Testo dell'articoloVigente

Informazione giuridica di carattere generale — Il presente contenuto costituisce informazione giuridica di carattere generale e non sostituisce in alcun modo il parere di un avvocato iscritto all’Albo. La norma riportata è tratta da fonti ufficiali (Normattiva, Gazzetta Ufficiale) e il commento ha finalità divulgativa. Per la valutazione del caso specifico è necessario consultare un professionista abilitato.
Art. 12 L. 184/1983 – Convocazione e audizione dei genitori o parenti

Testo vigente — Legge 4 maggio 1983, n. 184 (aggiornato da Normattiva)
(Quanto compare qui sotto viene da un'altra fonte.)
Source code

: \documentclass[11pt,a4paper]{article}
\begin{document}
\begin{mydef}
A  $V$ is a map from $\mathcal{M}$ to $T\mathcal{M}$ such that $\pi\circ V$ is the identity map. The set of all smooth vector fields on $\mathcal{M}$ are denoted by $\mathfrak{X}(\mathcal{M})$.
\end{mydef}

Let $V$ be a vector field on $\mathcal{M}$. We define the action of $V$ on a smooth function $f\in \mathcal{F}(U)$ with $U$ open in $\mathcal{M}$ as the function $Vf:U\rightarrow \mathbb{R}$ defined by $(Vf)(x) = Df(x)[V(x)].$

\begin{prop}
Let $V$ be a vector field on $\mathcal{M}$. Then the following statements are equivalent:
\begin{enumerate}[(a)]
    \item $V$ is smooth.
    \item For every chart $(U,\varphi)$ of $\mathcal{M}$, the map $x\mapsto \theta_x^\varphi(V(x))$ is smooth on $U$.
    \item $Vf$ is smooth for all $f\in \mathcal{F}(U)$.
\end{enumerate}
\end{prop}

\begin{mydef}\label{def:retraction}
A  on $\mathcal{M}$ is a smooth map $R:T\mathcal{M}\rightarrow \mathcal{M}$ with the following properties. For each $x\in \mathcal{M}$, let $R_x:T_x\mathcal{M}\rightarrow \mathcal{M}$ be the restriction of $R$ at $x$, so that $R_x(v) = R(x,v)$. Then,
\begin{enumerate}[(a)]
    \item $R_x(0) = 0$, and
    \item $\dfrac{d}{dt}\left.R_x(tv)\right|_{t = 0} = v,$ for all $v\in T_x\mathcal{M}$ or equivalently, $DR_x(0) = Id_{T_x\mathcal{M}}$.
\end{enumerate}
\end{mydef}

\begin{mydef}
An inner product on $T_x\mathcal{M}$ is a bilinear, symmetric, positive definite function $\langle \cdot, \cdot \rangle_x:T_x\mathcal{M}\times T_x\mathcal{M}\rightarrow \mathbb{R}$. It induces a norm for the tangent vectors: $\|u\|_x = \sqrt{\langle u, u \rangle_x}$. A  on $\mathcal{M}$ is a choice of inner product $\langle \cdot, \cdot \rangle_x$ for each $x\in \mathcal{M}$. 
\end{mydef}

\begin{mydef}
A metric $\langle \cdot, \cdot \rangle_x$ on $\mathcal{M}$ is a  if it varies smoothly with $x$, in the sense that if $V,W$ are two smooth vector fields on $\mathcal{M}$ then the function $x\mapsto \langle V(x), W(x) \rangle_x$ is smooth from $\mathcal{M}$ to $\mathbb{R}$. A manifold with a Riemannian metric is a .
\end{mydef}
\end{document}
Quando attraverso le indagini effettuate consta l'esistenza dei genitori o di parenti entro il quarto grado indicati nell'articolo precedente, che abbiano mantenuto rapporti significativi con il minore, e ne è nota la residenza, il presidente del tribunale per i minorenni con decreto motivato fissa la loro comparizione, entro un congruo termine, dinanzi a sé o ad un giudice da lui delegato. Nel caso in cui i genitori o i parenti risiedano fuori dalla circoscrizione del tribunale per i minorenni che procede, la loro audizione può essere delegata al tribunale per i minorenni del luogo della loro residenza. In caso di residenza all'estero è delegata l'autorità consolare competente. Udite le dichiarazioni dei genitori o dei parenti, il presidente del tribunale per i minorenni o il giudice delegato, ove ne ravvisi l'opportunità, impartisce con decreto motivato ai genitori o ai parenti prescrizioni idonee a garantire l'assistenza morale, il mantenimento, l'istruzione e l'educazione del minore, stabilendo al tempo stesso periodici accertamenti da eseguirsi direttamente o avvalendosi del giudice tutelare o dei servizi locali, ai quali può essere affidato l'incarico di operare al fine di più validi rapporti tra il minore e la famiglia. Il presidente o il giudice delegato può, altresì, chiedere al pubblico ministero di promuovere l'azione per la corresponsione degli alimenti a carico di chi vi è tenuto per legge e, al tempo stesso, dispone, ove d'uopo, provvedimenti temporanei ai sensi del comma 3 dell'articolo 10.

Commento

Il contraddittorio con i genitori prima della dichiarazione di adottabilità. L'articolo 12 garantisce ai genitori e ai parenti significativi del minore il diritto di essere ascoltati prima che il tribunale si pronunci sull'adottabilità. Se le indagini hanno accertato la loro esistenza e ne è nota la residenza, il presidente del tribunale per i minorenni emette un decreto motivato che ne fissa la comparizione.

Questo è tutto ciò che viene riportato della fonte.